Output each line exactly as written, from the first line of the records to the line bearing "- [20221009005402](/zet/20221009005402/README.md) preparing", inclusive, while leaving every picture out.
**** Supplied entries
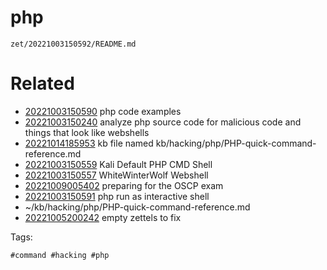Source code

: # php

` zet/20221003150592/README.md `

# Related

- [20221003150590](/zet/20221003150590/README.md) php code examples
- [20221003150240](/zet/20221003150240/README.md) analyze php source code for malicious code and things that look like webshells
- [20221014185953](/zet/20221014185953/README.md) kb file named kb/hacking/php/PHP-quick-command-reference.md
- [20221003150559](/zet/20221003150559/README.md) Kali Default PHP CMD Shell
- [20221003150557](/zet/20221003150557/README.md) WhiteWinterWolf Webshell
- [20221009005402](/zet/20221009005402/README.md) preparing for the OSCP exam
- [20221003150591](/zet/20221003150591/README.md) php run as interactive shell
- ~/kb/hacking/php/PHP-quick-command-reference.md
- [20221005200242](/zet/20221005200242/README.md) empty zettels to fix

Tags:

    #command #hacking #php 
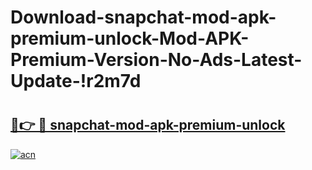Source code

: # Download-snapchat-mod-apk-premium-unlock-Mod-APK-Premium-Version-No-Ads-Latest-Update-!r2m7d

# <h2><a href="https://1zfyk1.esa.edu.pl?title=snapchat-mod-apk-premium-unlock&ref=r2m7d">🔗👉 🔴 snapchat-mod-apk-premium-unlock</a></h2>

[![acn](https://github.com/user-attachments/assets/0f9c940e-d8b0-45ae-aac7-cd30a18b3e1c)](https://1zfyk1.esa.edu.pl?title=snapchat-mod-apk-premium-unlock&ref=r2m7d)

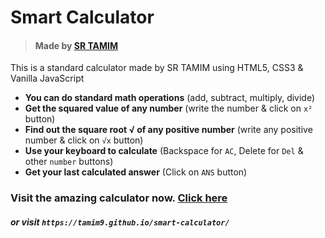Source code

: # Smart Calculator
> #### Made by [SR TAMIM](https://sr-tamim.vercel.app)


This is a standard calculator made by SR TAMIM using HTML5, CSS3 &amp; Vanilla JavaScript

- **You can do standard math operations** (add, subtract, multiply, divide)
- **Get the squared value of any number** (write the number &amp; click on `x²` button)
- **Find out the square root √ of any positive number** (write any positive number &amp; click on `√x` button)
- **Use your keyboard to calculate** (Backspace for `AC`, Delete for `Del` &amp; other `number` buttons)
- **Get your last calculated answer** (Click on `ANS` button)

### Visit the amazing calculator now. [Click here](https://tamim9.github.io/smart-calculator/) 
##### or visit `https://tamim9.github.io/smart-calculator/`
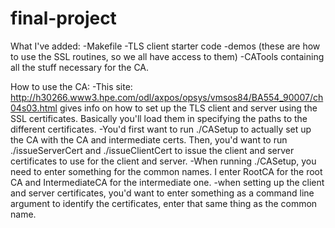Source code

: # final-project
What I've added:
-Makefile
-TLS client starter code
-demos (these are how to use the SSL routines, so we all have access to them)
-CATools containing all the stuff necessary for the CA.

How to use the CA:
-This site: http://h30266.www3.hpe.com/odl/axpos/opsys/vmsos84/BA554_90007/ch04s03.html gives info on how to
set up the TLS client and server using the SSL certificates. Basically you'll load them in 
specifying the paths to the different certificates.
-You'd first want to run ./CASetup to actually set up the CA with the CA and intermediate certs. Then,
you'd want to run ./issueServerCert and ./issueClientCert to issue the client and server certificates
to use for the client and server.
-When running ./CASetup, you need to enter something for the common names. I enter RootCA for the root CA and
IntermediateCA for the intermediate one. 
-when setting up the client and server certificates, you'd want to enter something as a command line argument
to identify the certificates, enter that same thing as the common name.
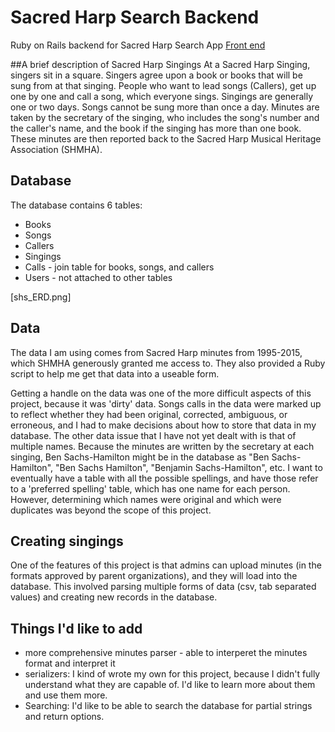 # Sacred Harp Search Backend
Ruby on Rails backend for Sacred Harp Search App
[Front end](https://github.com/raq929/sacred_harp_search_frontend)

##A brief description of Sacred Harp Singings
At a Sacred Harp Singing, singers sit in a square. Singers agree upon a book or books that will be sung from at that singing. People who want to lead songs (Callers), get up one by one and call a song, which everyone sings. Singings are generally one or two days. Songs cannot be sung more than once a day.
Minutes are taken by the secretary of the singing, who includes the song's number and the caller's name, and the book if the singing has more than one book. These minutes are then reported back to the Sacred Harp Musical Heritage Association (SHMHA).

## Database

The database contains 6 tables:
* Books
* Songs
* Callers
* Singings
* Calls - join table for books, songs, and callers
* Users - not attached to other tables

[shs_ERD.png]

## Data

The data I am using comes from Sacred Harp minutes from 1995-2015, which SHMHA generously granted me access to. They also provided a Ruby script to help me get that data into a useable form.

Getting a handle on the data was one of the more difficult aspects of this project, because it was 'dirty' data. Songs calls in the data were marked up to reflect whether they had been original, corrected, ambiguous, or erroneous, and I had to make decisions about how to store that data in my database.
The other data issue that I have not yet dealt with is that of multiple names. Because the minutes are written by the secretary at each singing, Ben Sachs-Hamilton might be in the database as "Ben Sachs-Hamilton", "Ben Sachs Hamilton", "Benjamin Sachs-Hamilton", etc. I want to eventually have a table with all the possible spellings, and have those refer to a 'preferred spelling' table, which has one name for each person. However, determining which names were original and which were duplicates was beyond the scope of this project.

## Creating singings
One of the features of this project is that admins can upload minutes (in the formats approved by parent organizations), and they will load into the database. This involved parsing multiple forms of data (csv, tab separated values) and creating new records in the database.

## Things I'd like to add
- more comprehensive minutes parser - able to interperet the minutes format and interpret it
- serializers: I kind of wrote my own for this project, because I didn't fully understand what they are capable of. I'd like to learn more about them and use them more.
- Searching: I'd like to be able to search the database for partial strings and return options.









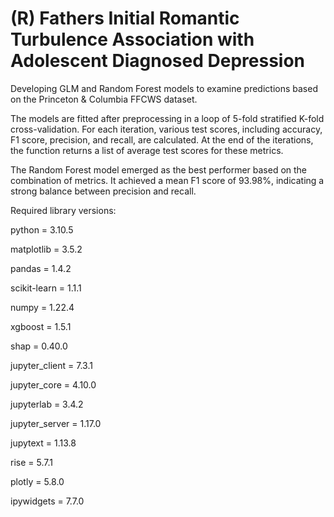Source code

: # (R) Fathers Initial Romantic Turbulence Association with Adolescent Diagnosed Depression

Developing GLM and Random Forest models to examine predictions based on the Princeton & Columbia FFCWS dataset.

The models are fitted after preprocessing in a loop of 5-fold stratified K-fold cross-validation. For each iteration, various test scores, including accuracy, F1 score, precision, and recall, are calculated. At the end of the iterations, the function returns a list of average test scores for these metrics.

The Random Forest model emerged as the best performer based on the combination of metrics. It achieved a mean F1 score of 93.98%, indicating a strong balance between precision and recall.

Required library versions:

python = 3.10.5

matplotlib = 3.5.2

pandas = 1.4.2

scikit-learn = 1.1.1

numpy = 1.22.4

xgboost = 1.5.1

shap = 0.40.0

jupyter_client = 7.3.1

jupyter_core = 4.10.0

jupyterlab = 3.4.2

jupyter_server = 1.17.0

jupytext = 1.13.8

rise = 5.7.1

plotly = 5.8.0

ipywidgets = 7.7.0







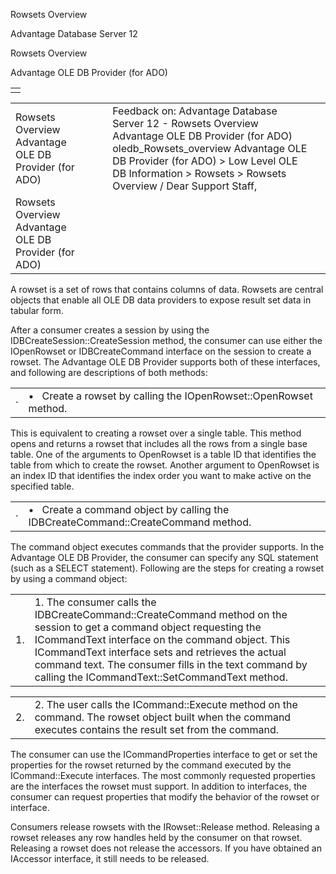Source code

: Rowsets Overview




Advantage Database Server 12  

Rowsets Overview

Advantage OLE DB Provider (for ADO)

|  |
| --- |
|  |

|  |  |  |  |  |
| --- | --- | --- | --- | --- |
| Rowsets Overview  Advantage OLE DB Provider (for ADO) |  |  | Feedback on: Advantage Database Server 12 - Rowsets Overview Advantage OLE DB Provider (for ADO) oledb\_Rowsets\_overview Advantage OLE DB Provider (for ADO) > Low Level OLE DB Information > Rowsets > Rowsets Overview / Dear Support Staff, |  |
| Rowsets Overview  Advantage OLE DB Provider (for ADO) |  |  |  |  |

A rowset is a set of rows that contains columns of data. Rowsets are central objects that enable all OLE DB data providers to expose result set data in tabular form.

After a consumer creates a session by using the IDBCreateSession::CreateSession method, the consumer can use either the IOpenRowset or IDBCreateCommand interface on the session to create a rowset. The Advantage OLE DB Provider supports both of these interfaces, and following are descriptions of both methods:

|  |  |
| --- | --- |
| · | •   Create a rowset by calling the IOpenRowset::OpenRowset method. |

This is equivalent to creating a rowset over a single table. This method opens and returns a rowset that includes all the rows from a single base table. One of the arguments to OpenRowset is a table ID that identifies the table from which to create the rowset. Another argument to OpenRowset is an index ID that identifies the index order you want to make active on the specified table.

|  |  |
| --- | --- |
| · | •   Create a command object by calling the IDBCreateCommand::CreateCommand method. |

The command object executes commands that the provider supports. In the Advantage OLE DB Provider, the consumer can specify any SQL statement (such as a SELECT statement). Following are the steps for creating a rowset by using a command object:

|  |  |
| --- | --- |
| 1. | 1. The consumer calls the IDBCreateCommand::CreateCommand method on the session to get a command object requesting the ICommandText interface on the command object. This ICommandText interface sets and retrieves the actual command text. The consumer fills in the text command by calling the ICommandText::SetCommandText method. |

|  |  |
| --- | --- |
| 2. | 2. The user calls the ICommand::Execute method on the command. The rowset object built when the command executes contains the result set from the command. |

The consumer can use the ICommandProperties interface to get or set the properties for the rowset returned by the command executed by the ICommand::Execute interfaces. The most commonly requested properties are the interfaces the rowset must support. In addition to interfaces, the consumer can request properties that modify the behavior of the rowset or interface.

Consumers release rowsets with the IRowset::Release method. Releasing a rowset releases any row handles held by the consumer on that rowset. Releasing a rowset does not release the accessors. If you have obtained an IAccessor interface, it still needs to be released.
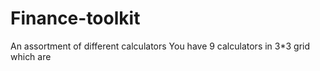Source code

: Finance-toolkit
===============

An assortment of different calculators
You have 9 calculators in 3*3 grid which are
********
### Reply:
Source code

: # php

` zet/20221003150592/README.md `

# Related

- [20221003150590](/zet/20221003150590/README.md) php code examples
- [20221003150240](/zet/20221003150240/README.md) analyze php source code for malicious code and things that look like webshells
- [20221014185953](/zet/20221014185953/README.md) kb file named kb/hacking/php/PHP-quick-command-reference.md
- [20221003150559](/zet/20221003150559/README.md) Kali Default PHP CMD Shell
- [20221003150557](/zet/20221003150557/README.md) WhiteWinterWolf Webshell
- [20221009005402](/zet/20221009005402/README.md) preparing for the OSCP exam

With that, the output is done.